=== DATA ===
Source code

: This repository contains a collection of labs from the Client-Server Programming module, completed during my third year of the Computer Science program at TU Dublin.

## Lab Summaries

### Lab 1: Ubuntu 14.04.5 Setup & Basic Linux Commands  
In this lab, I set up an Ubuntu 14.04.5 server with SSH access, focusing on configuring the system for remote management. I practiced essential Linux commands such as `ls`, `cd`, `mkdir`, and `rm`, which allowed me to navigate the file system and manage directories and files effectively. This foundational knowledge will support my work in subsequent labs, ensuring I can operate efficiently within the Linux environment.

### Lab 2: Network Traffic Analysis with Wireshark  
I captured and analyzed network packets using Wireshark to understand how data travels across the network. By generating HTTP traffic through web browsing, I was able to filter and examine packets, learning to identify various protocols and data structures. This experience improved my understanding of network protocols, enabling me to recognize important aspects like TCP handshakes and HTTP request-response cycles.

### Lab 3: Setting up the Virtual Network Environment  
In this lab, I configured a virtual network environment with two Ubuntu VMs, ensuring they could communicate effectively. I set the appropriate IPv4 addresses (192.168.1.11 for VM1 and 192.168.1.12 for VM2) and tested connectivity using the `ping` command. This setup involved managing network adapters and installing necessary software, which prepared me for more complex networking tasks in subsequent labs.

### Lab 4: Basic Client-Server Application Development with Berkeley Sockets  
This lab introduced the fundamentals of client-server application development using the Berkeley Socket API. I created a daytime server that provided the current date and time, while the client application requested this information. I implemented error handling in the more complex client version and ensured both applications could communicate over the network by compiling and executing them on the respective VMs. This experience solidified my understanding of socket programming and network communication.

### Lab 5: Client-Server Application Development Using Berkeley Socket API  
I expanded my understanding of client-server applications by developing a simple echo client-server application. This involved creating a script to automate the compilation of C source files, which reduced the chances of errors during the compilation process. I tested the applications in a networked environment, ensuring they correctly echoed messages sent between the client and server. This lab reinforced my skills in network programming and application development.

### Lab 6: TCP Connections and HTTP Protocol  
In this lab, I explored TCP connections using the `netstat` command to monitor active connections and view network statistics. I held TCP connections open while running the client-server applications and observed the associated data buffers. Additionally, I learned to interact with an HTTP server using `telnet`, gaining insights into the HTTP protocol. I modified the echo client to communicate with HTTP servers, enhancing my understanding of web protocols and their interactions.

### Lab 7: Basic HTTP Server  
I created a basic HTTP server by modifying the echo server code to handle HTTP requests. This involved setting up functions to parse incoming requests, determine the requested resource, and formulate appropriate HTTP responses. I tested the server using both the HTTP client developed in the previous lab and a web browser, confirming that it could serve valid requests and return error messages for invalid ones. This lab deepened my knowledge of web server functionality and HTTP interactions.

=== WORK ITEM ===
Reproduce the records above in full, without altering a single character.

=== TASK RESULT ===
Source code

: This repository contains a collection of labs from the Client-Server Programming module, completed during my third year of the Computer Science program at TU Dublin.

## Lab Summaries

### Lab 1: Ubuntu 14.04.5 Setup & Basic Linux Commands  
In this lab, I set up an Ubuntu 14.04.5 server with SSH access, focusing on configuring the system for remote management. I practiced essential Linux commands such as `ls`, `cd`, `mkdir`, and `rm`, which allowed me to navigate the file system and manage directories and files effectively. This foundational knowledge will support my work in subsequent labs, ensuring I can operate efficiently within the Linux environment.

### Lab 2: Network Traffic Analysis with Wireshark  
I captured and analyzed network packets using Wireshark to understand how data travels across the network. By generating HTTP traffic through web browsing, I was able to filter and examine packets, learning to identify various protocols and data structures. This experience improved my understanding of network protocols, enabling me to recognize important aspects like TCP handshakes and HTTP request-response cycles.

### Lab 3: Setting up the Virtual Network Environment  
In this lab, I configured a virtual network environment with two Ubuntu VMs, ensuring they could communicate effectively. I set the appropriate IPv4 addresses (192.168.1.11 for VM1 and 192.168.1.12 for VM2) and tested connectivity using the `ping` command. This setup involved managing network adapters and installing necessary software, which prepared me for more complex networking tasks in subsequent labs.

### Lab 4: Basic Client-Server Application Development with Berkeley Sockets  
This lab introduced the fundamentals of client-server application development using the Berkeley Socket API. I created a daytime server that provided the current date and time, while the client application requested this information. I implemented error handling in the more complex client version and ensured both applications could communicate over the network by compiling and executing them on the respective VMs. This experience solidified my understanding of socket programming and network communication.

### Lab 5: Client-Server Application Development Using Berkeley Socket API  
I expanded my understanding of client-server applications by developing a simple echo client-server application. This involved creating a script to automate the compilation of C source files, which reduced the chances of errors during the compilation process. I tested the applications in a networked environment, ensuring they correctly echoed messages sent between the client and server. This lab reinforced my skills in network programming and application development.

### Lab 6: TCP Connections and HTTP Protocol  
In this lab, I explored TCP connections using the `netstat` command to monitor active connections and view network statistics. I held TCP connections open while running the client-server applications and observed the associated data buffers. Additionally, I learned to interact with an HTTP server using `telnet`, gaining insights into the HTTP protocol. I modified the echo client to communicate with HTTP servers, enhancing my understanding of web protocols and their interactions.

### Lab 7: Basic HTTP Server  
I created a basic HTTP server by modifying the echo server code to handle HTTP requests. This involved setting up functions to parse incoming requests, determine the requested resource, and formulate appropriate HTTP responses. I tested the server using both the HTTP client developed in the previous lab and a web browser, confirming that it could serve valid requests and return error messages for invalid ones. This lab deepened my knowledge of web server functionality and HTTP interactions.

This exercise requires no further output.